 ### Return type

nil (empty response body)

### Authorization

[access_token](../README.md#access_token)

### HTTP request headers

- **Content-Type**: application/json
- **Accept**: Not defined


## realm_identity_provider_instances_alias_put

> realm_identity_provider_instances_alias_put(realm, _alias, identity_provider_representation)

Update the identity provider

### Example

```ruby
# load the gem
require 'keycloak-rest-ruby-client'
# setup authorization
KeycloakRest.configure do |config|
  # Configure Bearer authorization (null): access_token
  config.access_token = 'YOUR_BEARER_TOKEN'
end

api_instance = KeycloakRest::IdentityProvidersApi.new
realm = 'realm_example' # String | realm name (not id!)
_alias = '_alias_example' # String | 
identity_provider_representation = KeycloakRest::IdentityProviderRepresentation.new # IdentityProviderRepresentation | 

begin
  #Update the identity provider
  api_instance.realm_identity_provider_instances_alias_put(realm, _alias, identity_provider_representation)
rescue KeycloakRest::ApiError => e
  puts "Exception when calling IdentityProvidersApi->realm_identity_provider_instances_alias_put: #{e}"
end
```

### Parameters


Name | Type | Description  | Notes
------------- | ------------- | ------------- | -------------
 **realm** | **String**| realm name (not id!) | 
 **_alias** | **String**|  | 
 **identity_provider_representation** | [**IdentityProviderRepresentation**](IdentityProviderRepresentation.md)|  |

★ ★ ★ ★ ★ ★ ★

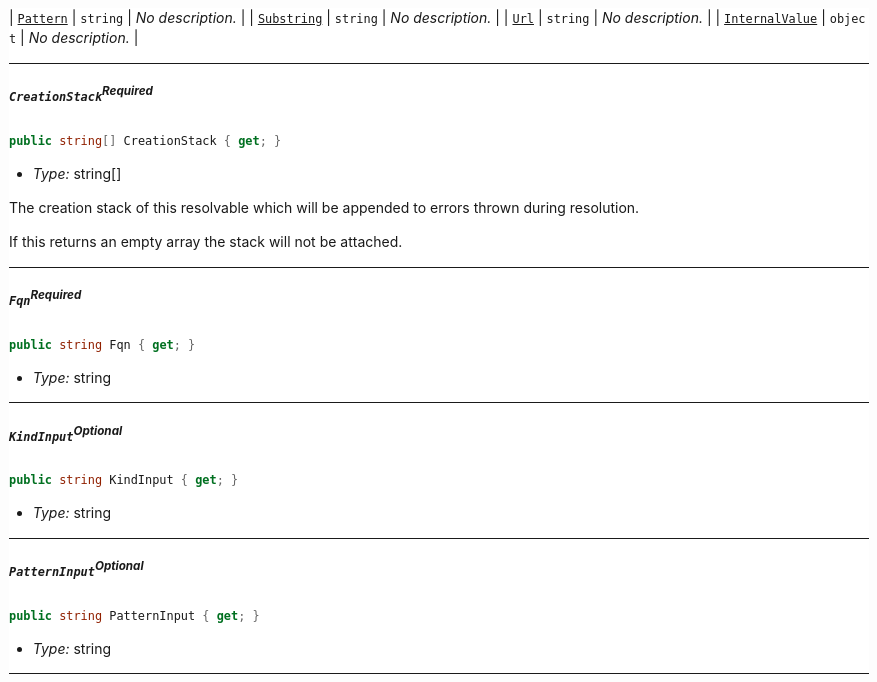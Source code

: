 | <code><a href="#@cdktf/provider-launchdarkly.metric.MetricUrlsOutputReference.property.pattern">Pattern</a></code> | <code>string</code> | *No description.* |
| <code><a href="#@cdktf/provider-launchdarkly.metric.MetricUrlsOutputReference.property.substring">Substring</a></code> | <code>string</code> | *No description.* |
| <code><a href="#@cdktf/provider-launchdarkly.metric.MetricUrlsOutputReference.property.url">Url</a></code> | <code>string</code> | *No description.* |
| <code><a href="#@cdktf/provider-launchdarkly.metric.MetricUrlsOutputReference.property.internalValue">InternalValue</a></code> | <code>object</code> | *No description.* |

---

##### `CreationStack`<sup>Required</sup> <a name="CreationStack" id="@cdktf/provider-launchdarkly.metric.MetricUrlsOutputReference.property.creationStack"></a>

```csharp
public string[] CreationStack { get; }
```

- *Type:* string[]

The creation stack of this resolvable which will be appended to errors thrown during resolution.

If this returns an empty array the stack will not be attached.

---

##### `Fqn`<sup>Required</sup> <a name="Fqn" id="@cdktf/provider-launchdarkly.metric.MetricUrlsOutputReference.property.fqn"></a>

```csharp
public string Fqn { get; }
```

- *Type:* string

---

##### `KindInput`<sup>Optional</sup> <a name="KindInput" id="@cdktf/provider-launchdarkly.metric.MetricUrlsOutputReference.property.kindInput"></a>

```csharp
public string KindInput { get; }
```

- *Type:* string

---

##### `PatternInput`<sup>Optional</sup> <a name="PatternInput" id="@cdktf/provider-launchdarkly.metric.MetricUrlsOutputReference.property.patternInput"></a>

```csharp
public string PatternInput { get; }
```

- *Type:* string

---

★ ★ ★ ★ ★ ★ ★

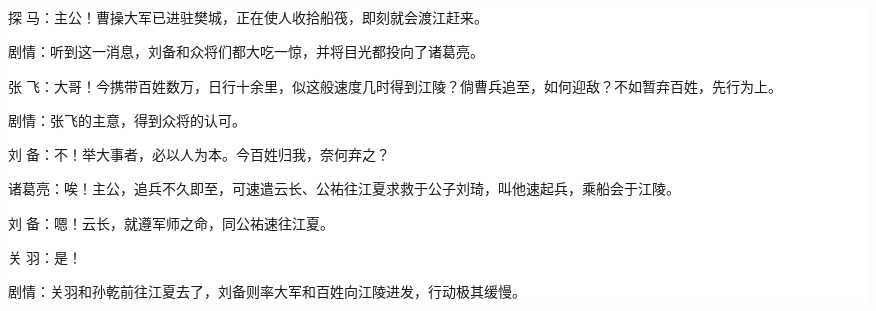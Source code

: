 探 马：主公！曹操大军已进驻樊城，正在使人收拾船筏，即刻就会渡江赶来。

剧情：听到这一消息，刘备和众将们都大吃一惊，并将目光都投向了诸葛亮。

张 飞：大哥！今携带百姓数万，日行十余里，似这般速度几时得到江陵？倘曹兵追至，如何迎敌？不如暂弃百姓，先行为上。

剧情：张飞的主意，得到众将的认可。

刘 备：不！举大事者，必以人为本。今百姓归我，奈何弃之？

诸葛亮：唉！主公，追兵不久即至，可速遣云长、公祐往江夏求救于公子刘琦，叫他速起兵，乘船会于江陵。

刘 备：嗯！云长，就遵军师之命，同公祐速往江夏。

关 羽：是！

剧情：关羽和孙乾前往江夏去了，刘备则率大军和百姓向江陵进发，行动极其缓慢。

★ ★ ★ ★ ★ ★ ★

PROBLEM DETAILS.
Which lines above contain the word "IdentityProvidersApi"? Copy all of them.

EXERCISE RESULT.
api_instance = KeycloakRest::IdentityProvidersApi.new
  puts "Exception when calling IdentityProvidersApi->realm_identity_provider_instances_alias_put: #{e}"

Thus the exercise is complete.